My dalliances have been few but meaningful. By choice.
I respect you, I respect your mind.
If you find someone that you mutually respect, and that mutually respects you then go for it. You are correct it may not happen again, and if it does not that is not the end of the world (far from it). Yet please, leave yourself open to the possibility. Not everyone out there that would be a good fit for you is likely as narcissistic.
I did not detect that he was a narcissist. And he treated me very well when we had a relationship. It was like a dream. But yes, in some ways, he fit the over-the-top artist type who is suffering, or manufacturing suffering. When we lived in Japan and had our relationship, we were inseparable. It was quite like a dream. He treated me good always. He was very affectionate. I suppose I am too harsh to assume it was anything except a nice experience. I don't know why I brood and feel such passion for people. It must be some kind of defect actually. It certainly has not helped in the way of survival tactics. The emotions of humans are flawed to a great degree.....

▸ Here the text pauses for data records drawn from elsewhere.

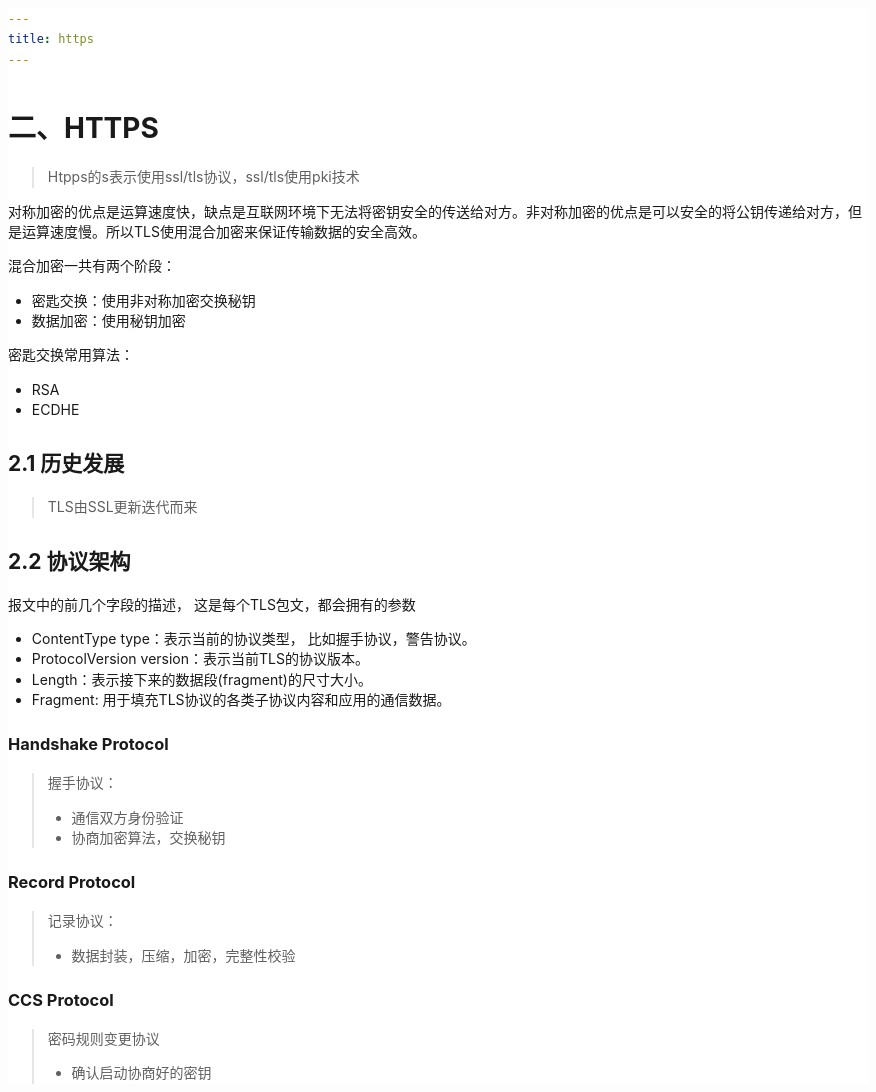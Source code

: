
 ```yaml
---
title: https
---
```



# 二、HTTPS

> Htpps的s表示使用ssl/tls协议，ssl/tls使用pki技术

对称加密的优点是运算速度快，缺点是互联网环境下无法将密钥安全的传送给对方。非对称加密的优点是可以安全的将公钥传递给对方，但是运算速度慢。所以TLS使用混合加密来保证传输数据的安全高效。

混合加密一共有两个阶段：

- 密匙交换：使用非对称加密交换秘钥
- 数据加密：使用秘钥加密

密匙交换常用算法：

- RSA
- ECDHE

## 2.1 历史发展

> TLS由SSL更新迭代而来

## 2.2 协议架构

报文中的前几个字段的描述， 这是每个TLS包文，都会拥有的参数

- ContentType type：表示当前的协议类型， 比如握手协议，警告协议。
- ProtocolVersion version：表示当前TLS的协议版本。
- Length：表示接下来的数据段(fragment)的尺寸大小。
- Fragment: 用于填充TLS协议的各类子协议内容和应用的通信数据。

### Handshake Protocol

> 握手协议：
>
> - 通信双方身份验证
> - 协商加密算法，交换秘钥

### Record Protocol

> 记录协议：
>
> - 数据封装，压缩，加密，完整性校验

### CCS Protocol

> 密码规则变更协议
>
> - 确认启动协商好的密钥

Yes, my use of the term narcissist is a bit obscure here. I mainly meant someone who may not openly brag about their beauty or how great they are, but they may be a person that everything that happens around them really only matters as part of their show. It is a vague and really wiggly concept I am trying to describe, but I think you know what I mean. I think you referring to yourself as a Muse was one of the things that made me start thinking along this path. I think you were likely right. You indeed were a muse. Sometimes that can be a positive experience IF you are aware that is what you are bringing to the table. It can be quite a different experience (like yours) when you do not see that as what it is, and are thinking it is more.
Emotions are a useful tool at times. The challenge upon all of us is to not let them control us, and actually learning to tell when they are useful and when they are detrimental. That is a constant struggle I think. If it isn't in you, then I tell you it is something I am still continually learning and having new realizations about.

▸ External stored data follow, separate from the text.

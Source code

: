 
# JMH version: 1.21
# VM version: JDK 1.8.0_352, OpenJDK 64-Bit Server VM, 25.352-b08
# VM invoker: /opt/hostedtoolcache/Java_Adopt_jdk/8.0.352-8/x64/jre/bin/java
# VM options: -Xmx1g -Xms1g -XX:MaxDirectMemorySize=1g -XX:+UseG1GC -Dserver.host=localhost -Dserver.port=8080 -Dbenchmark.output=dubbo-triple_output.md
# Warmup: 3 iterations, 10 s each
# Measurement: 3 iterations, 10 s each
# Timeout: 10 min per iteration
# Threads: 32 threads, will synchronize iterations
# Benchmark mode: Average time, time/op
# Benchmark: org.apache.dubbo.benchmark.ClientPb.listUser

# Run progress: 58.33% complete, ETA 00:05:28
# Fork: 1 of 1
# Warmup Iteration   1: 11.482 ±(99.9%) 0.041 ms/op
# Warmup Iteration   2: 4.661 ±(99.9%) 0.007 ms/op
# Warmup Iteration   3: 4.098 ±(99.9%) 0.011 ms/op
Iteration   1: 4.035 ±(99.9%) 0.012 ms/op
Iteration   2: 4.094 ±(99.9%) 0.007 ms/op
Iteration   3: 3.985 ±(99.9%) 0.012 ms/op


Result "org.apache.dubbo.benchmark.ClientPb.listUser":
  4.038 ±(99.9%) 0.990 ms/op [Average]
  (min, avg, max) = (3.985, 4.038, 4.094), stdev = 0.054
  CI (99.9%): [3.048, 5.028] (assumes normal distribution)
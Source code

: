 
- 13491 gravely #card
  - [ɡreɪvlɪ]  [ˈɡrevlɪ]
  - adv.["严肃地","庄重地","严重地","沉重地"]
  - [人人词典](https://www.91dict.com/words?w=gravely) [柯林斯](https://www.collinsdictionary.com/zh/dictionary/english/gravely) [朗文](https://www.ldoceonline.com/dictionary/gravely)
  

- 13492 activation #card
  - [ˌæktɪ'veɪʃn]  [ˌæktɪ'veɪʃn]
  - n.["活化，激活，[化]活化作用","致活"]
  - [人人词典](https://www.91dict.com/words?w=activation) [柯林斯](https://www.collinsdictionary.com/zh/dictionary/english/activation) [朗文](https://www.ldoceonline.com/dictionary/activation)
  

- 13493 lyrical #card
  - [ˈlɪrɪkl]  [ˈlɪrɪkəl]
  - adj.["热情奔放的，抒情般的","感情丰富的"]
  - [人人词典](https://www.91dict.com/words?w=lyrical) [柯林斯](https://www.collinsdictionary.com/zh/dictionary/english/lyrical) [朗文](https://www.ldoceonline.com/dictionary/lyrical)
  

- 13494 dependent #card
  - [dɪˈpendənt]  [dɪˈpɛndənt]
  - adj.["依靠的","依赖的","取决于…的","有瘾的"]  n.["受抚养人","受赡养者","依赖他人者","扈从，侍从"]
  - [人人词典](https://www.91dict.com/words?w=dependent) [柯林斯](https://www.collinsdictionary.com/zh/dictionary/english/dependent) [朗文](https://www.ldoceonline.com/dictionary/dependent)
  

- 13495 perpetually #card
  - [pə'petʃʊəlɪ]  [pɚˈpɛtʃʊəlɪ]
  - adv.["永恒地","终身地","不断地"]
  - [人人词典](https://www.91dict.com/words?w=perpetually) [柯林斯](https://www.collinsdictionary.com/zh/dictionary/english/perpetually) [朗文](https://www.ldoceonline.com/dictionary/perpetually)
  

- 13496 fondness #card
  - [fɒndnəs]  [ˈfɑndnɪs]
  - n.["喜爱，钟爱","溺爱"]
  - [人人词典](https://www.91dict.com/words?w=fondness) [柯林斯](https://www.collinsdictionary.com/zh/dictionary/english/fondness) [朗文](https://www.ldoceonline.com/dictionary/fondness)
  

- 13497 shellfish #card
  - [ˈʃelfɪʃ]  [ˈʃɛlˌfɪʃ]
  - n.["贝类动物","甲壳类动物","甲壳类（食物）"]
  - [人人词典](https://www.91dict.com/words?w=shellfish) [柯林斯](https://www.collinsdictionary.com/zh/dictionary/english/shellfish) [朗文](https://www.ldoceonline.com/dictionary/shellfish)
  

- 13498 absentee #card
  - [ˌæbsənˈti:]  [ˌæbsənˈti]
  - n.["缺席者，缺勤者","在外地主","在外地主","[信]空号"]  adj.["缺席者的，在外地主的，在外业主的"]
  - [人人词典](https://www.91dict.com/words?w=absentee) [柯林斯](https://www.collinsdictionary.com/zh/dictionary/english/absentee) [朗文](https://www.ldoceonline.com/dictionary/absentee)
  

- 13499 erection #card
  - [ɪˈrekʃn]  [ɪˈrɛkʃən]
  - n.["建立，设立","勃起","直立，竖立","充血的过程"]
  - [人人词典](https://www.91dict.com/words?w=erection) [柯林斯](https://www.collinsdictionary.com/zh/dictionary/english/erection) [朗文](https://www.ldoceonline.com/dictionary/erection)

I used to have all kinds of dumb, attractive guys hit on me. I remember going out with a Dolph Lundgren sort of guy who was super hot. After I talked with him for like 10 minutes, I found myself bored out of my mind and on the verge of vomiting. Yeah, if a man is shallow, it doesn't work. Give me someone smart and has average looks any day over a model.
I was very selective in my youth and still am actually. As someone develops more intellectually in time, and goes through a lot of trials in life alone, a certain resilience is created. And given enough time, the person begins to feel whole. This has happened to me in life. At this stage, I guess relationships lose their immediacy because true independence has been achieved. A relationship just becomes a nice addition, not a central need. Being dependent on others has never been quite my cup of tea, though. Something about being needy and dependent, I believe leads to pain and disappointment, as per my experiences. Becoming solid, and independent, well, that feels like the correct path to be on because fear tends to scatter on such footpaths.

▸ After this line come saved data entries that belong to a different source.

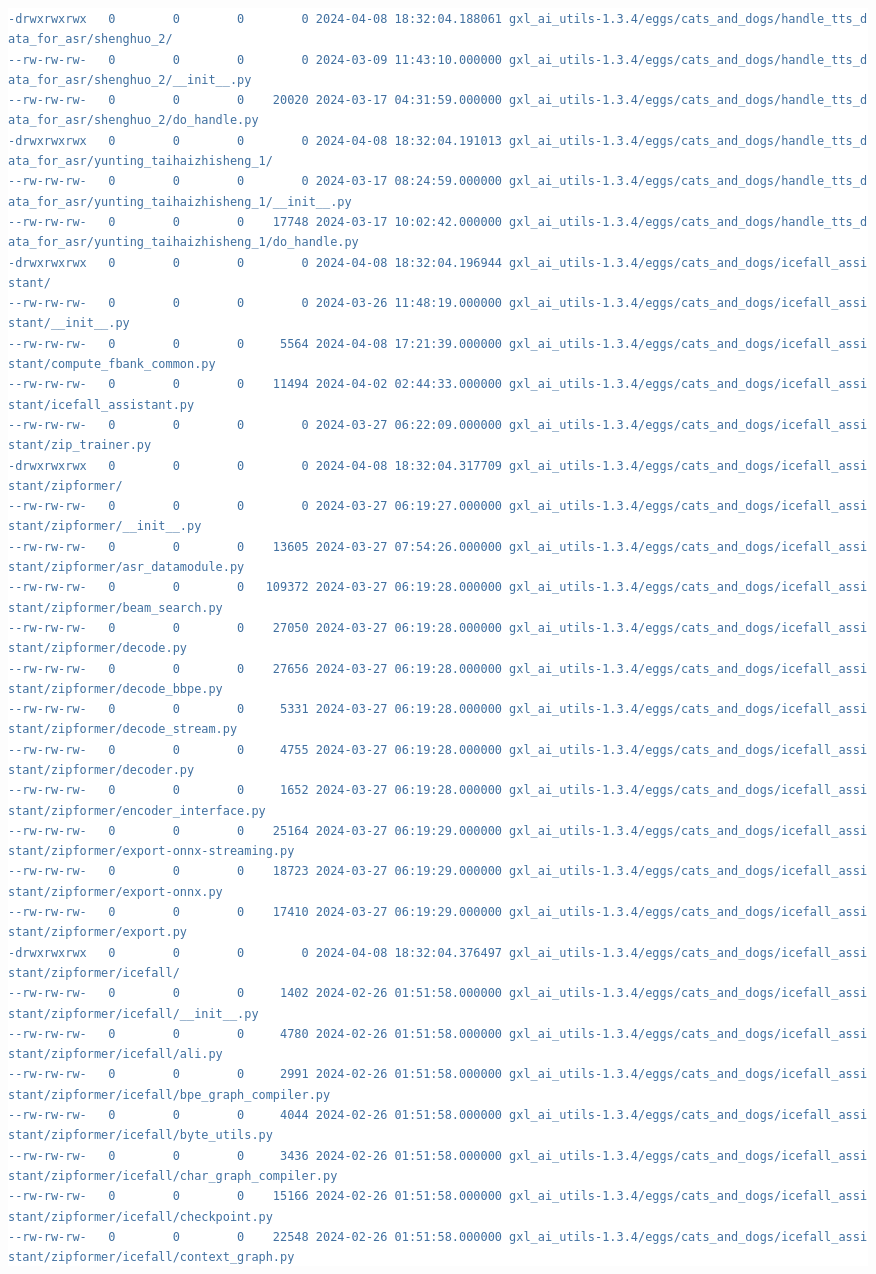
 ```diff
-drwxrwxrwx   0        0        0        0 2024-04-08 18:32:04.188061 gxl_ai_utils-1.3.4/eggs/cats_and_dogs/handle_tts_data_for_asr/shenghuo_2/
--rw-rw-rw-   0        0        0        0 2024-03-09 11:43:10.000000 gxl_ai_utils-1.3.4/eggs/cats_and_dogs/handle_tts_data_for_asr/shenghuo_2/__init__.py
--rw-rw-rw-   0        0        0    20020 2024-03-17 04:31:59.000000 gxl_ai_utils-1.3.4/eggs/cats_and_dogs/handle_tts_data_for_asr/shenghuo_2/do_handle.py
-drwxrwxrwx   0        0        0        0 2024-04-08 18:32:04.191013 gxl_ai_utils-1.3.4/eggs/cats_and_dogs/handle_tts_data_for_asr/yunting_taihaizhisheng_1/
--rw-rw-rw-   0        0        0        0 2024-03-17 08:24:59.000000 gxl_ai_utils-1.3.4/eggs/cats_and_dogs/handle_tts_data_for_asr/yunting_taihaizhisheng_1/__init__.py
--rw-rw-rw-   0        0        0    17748 2024-03-17 10:02:42.000000 gxl_ai_utils-1.3.4/eggs/cats_and_dogs/handle_tts_data_for_asr/yunting_taihaizhisheng_1/do_handle.py
-drwxrwxrwx   0        0        0        0 2024-04-08 18:32:04.196944 gxl_ai_utils-1.3.4/eggs/cats_and_dogs/icefall_assistant/
--rw-rw-rw-   0        0        0        0 2024-03-26 11:48:19.000000 gxl_ai_utils-1.3.4/eggs/cats_and_dogs/icefall_assistant/__init__.py
--rw-rw-rw-   0        0        0     5564 2024-04-08 17:21:39.000000 gxl_ai_utils-1.3.4/eggs/cats_and_dogs/icefall_assistant/compute_fbank_common.py
--rw-rw-rw-   0        0        0    11494 2024-04-02 02:44:33.000000 gxl_ai_utils-1.3.4/eggs/cats_and_dogs/icefall_assistant/icefall_assistant.py
--rw-rw-rw-   0        0        0        0 2024-03-27 06:22:09.000000 gxl_ai_utils-1.3.4/eggs/cats_and_dogs/icefall_assistant/zip_trainer.py
-drwxrwxrwx   0        0        0        0 2024-04-08 18:32:04.317709 gxl_ai_utils-1.3.4/eggs/cats_and_dogs/icefall_assistant/zipformer/
--rw-rw-rw-   0        0        0        0 2024-03-27 06:19:27.000000 gxl_ai_utils-1.3.4/eggs/cats_and_dogs/icefall_assistant/zipformer/__init__.py
--rw-rw-rw-   0        0        0    13605 2024-03-27 07:54:26.000000 gxl_ai_utils-1.3.4/eggs/cats_and_dogs/icefall_assistant/zipformer/asr_datamodule.py
--rw-rw-rw-   0        0        0   109372 2024-03-27 06:19:28.000000 gxl_ai_utils-1.3.4/eggs/cats_and_dogs/icefall_assistant/zipformer/beam_search.py
--rw-rw-rw-   0        0        0    27050 2024-03-27 06:19:28.000000 gxl_ai_utils-1.3.4/eggs/cats_and_dogs/icefall_assistant/zipformer/decode.py
--rw-rw-rw-   0        0        0    27656 2024-03-27 06:19:28.000000 gxl_ai_utils-1.3.4/eggs/cats_and_dogs/icefall_assistant/zipformer/decode_bbpe.py
--rw-rw-rw-   0        0        0     5331 2024-03-27 06:19:28.000000 gxl_ai_utils-1.3.4/eggs/cats_and_dogs/icefall_assistant/zipformer/decode_stream.py
--rw-rw-rw-   0        0        0     4755 2024-03-27 06:19:28.000000 gxl_ai_utils-1.3.4/eggs/cats_and_dogs/icefall_assistant/zipformer/decoder.py
--rw-rw-rw-   0        0        0     1652 2024-03-27 06:19:28.000000 gxl_ai_utils-1.3.4/eggs/cats_and_dogs/icefall_assistant/zipformer/encoder_interface.py
--rw-rw-rw-   0        0        0    25164 2024-03-27 06:19:29.000000 gxl_ai_utils-1.3.4/eggs/cats_and_dogs/icefall_assistant/zipformer/export-onnx-streaming.py
--rw-rw-rw-   0        0        0    18723 2024-03-27 06:19:29.000000 gxl_ai_utils-1.3.4/eggs/cats_and_dogs/icefall_assistant/zipformer/export-onnx.py
--rw-rw-rw-   0        0        0    17410 2024-03-27 06:19:29.000000 gxl_ai_utils-1.3.4/eggs/cats_and_dogs/icefall_assistant/zipformer/export.py
-drwxrwxrwx   0        0        0        0 2024-04-08 18:32:04.376497 gxl_ai_utils-1.3.4/eggs/cats_and_dogs/icefall_assistant/zipformer/icefall/
--rw-rw-rw-   0        0        0     1402 2024-02-26 01:51:58.000000 gxl_ai_utils-1.3.4/eggs/cats_and_dogs/icefall_assistant/zipformer/icefall/__init__.py
--rw-rw-rw-   0        0        0     4780 2024-02-26 01:51:58.000000 gxl_ai_utils-1.3.4/eggs/cats_and_dogs/icefall_assistant/zipformer/icefall/ali.py
--rw-rw-rw-   0        0        0     2991 2024-02-26 01:51:58.000000 gxl_ai_utils-1.3.4/eggs/cats_and_dogs/icefall_assistant/zipformer/icefall/bpe_graph_compiler.py
--rw-rw-rw-   0        0        0     4044 2024-02-26 01:51:58.000000 gxl_ai_utils-1.3.4/eggs/cats_and_dogs/icefall_assistant/zipformer/icefall/byte_utils.py
--rw-rw-rw-   0        0        0     3436 2024-02-26 01:51:58.000000 gxl_ai_utils-1.3.4/eggs/cats_and_dogs/icefall_assistant/zipformer/icefall/char_graph_compiler.py
--rw-rw-rw-   0        0        0    15166 2024-02-26 01:51:58.000000 gxl_ai_utils-1.3.4/eggs/cats_and_dogs/icefall_assistant/zipformer/icefall/checkpoint.py
--rw-rw-rw-   0        0        0    22548 2024-02-26 01:51:58.000000 gxl_ai_utils-1.3.4/eggs/cats_and_dogs/icefall_assistant/zipformer/icefall/context_graph.py
```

I am like you 100% here. I will tell you having children changed my life. It definitely changed my perspective because no longer could I 100% be an individual. My choices now had impact on other people's lives who depended upon me. It certainly changed me a lot when I became a father.
Prior to that I was pretty much fearless. After I had a child I finally understood fear.
I shouldn't say I was fearless. I felt fear. Yet I was attracted to it. I liked the rush of adrenaline that came with fear. So rather than avoiding things I feared I would be attracted to them.